Assigned task:
Copy out each record that follows exactly, and omit any picture you find.

Record excerpts:
[Start of section]

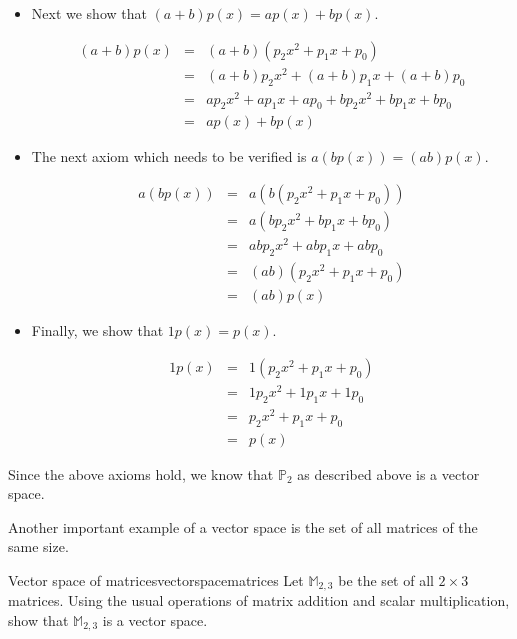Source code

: \begin{solution}
\begin{itemize}
\item
Next we show that $(a+b) p(x) = ap(x) + bp(x)$. 

\begin{eqnarray*} 
(a+b) p(x) &=& (a+b) ( p_2x^2 + p_1x + p_0)\\
&=& (a+b)p_2x^2 + (a+b)p_1x + (a+b)p_0   \\
&=&  ap_2x^2 + ap_1x + ap_0 + bp_2x^2 +bp_1x + bp_0\\
&=& ap(x) + bp(x)
\end{eqnarray*}

\item
The next axiom which needs to be verified is $a(bp(x)) = (ab)p(x)$. 

\begin{eqnarray*}
a(bp(x)) &=& a \left(  b \left(p_2x^2 + p_1x +p_0\right)\right) \\
&=& a \left(  bp_2x^2 +bp_1x + bp_0 \right)\\
&=&  abp_2x^2 + abp_1x + abp_0 \\
&=& (ab) \left( p_2x^2 +p_1x + p_0 \right)\\
&=& (ab) p(x) 
\end{eqnarray*}

\item 
Finally, we show that $1p(x) = p(x)$. 

\begin{eqnarray*}
1p(x) &=& 1 \left(  p_2x^2  + p_1x +  p_0\right)\\
&=&  1p_2x^2 + 1p_1x + 1p_0\\
&=&  p_2x^2 + p_1x + p_0\\
&=& p(x)
\end{eqnarray*}

\end{itemize}

Since the above axioms hold, we know that $\mathbb{P}_2$ as described above is a vector space. 
\end{solution}

Another important example of a vector space is the set of all matrices of the same size. 

\begin{example}{Vector space of matrices}{vectorspacematrices}
Let $\mathbb{M}_{2,3}$ be the set of all $2 \times 3$ matrices. Using the usual operations of matrix addition and scalar multiplication, show that $\mathbb{M}_{2,3}$ is a vector space. 
\end{example}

[End of section]

Response to the exercise:
Source code

: \begin{solution}
\begin{itemize}
\item
Next we show that $(a+b) p(x) = ap(x) + bp(x)$. 

\begin{eqnarray*} 
(a+b) p(x) &=& (a+b) ( p_2x^2 + p_1x + p_0)\\
&=& (a+b)p_2x^2 + (a+b)p_1x + (a+b)p_0   \\
&=&  ap_2x^2 + ap_1x + ap_0 + bp_2x^2 +bp_1x + bp_0\\
&=& ap(x) + bp(x)
\end{eqnarray*}

\item
The next axiom which needs to be verified is $a(bp(x)) = (ab)p(x)$. 

\begin{eqnarray*}
a(bp(x)) &=& a \left(  b \left(p_2x^2 + p_1x +p_0\right)\right) \\
&=& a \left(  bp_2x^2 +bp_1x + bp_0 \right)\\
&=&  abp_2x^2 + abp_1x + abp_0 \\
&=& (ab) \left( p_2x^2 +p_1x + p_0 \right)\\
&=& (ab) p(x) 
\end{eqnarray*}

\item 
Finally, we show that $1p(x) = p(x)$. 

\begin{eqnarray*}
1p(x) &=& 1 \left(  p_2x^2  + p_1x +  p_0\right)\\
&=&  1p_2x^2 + 1p_1x + 1p_0\\
&=&  p_2x^2 + p_1x + p_0\\
&=& p(x)
\end{eqnarray*}

\end{itemize}

Since the above axioms hold, we know that $\mathbb{P}_2$ as described above is a vector space. 
\end{solution}

Another important example of a vector space is the set of all matrices of the same size. 

\begin{example}{Vector space of matrices}{vectorspacematrices}
Let $\mathbb{M}_{2,3}$ be the set of all $2 \times 3$ matrices. Using the usual operations of matrix addition and scalar multiplication, show that $\mathbb{M}_{2,3}$ is a vector space. 
\end{example}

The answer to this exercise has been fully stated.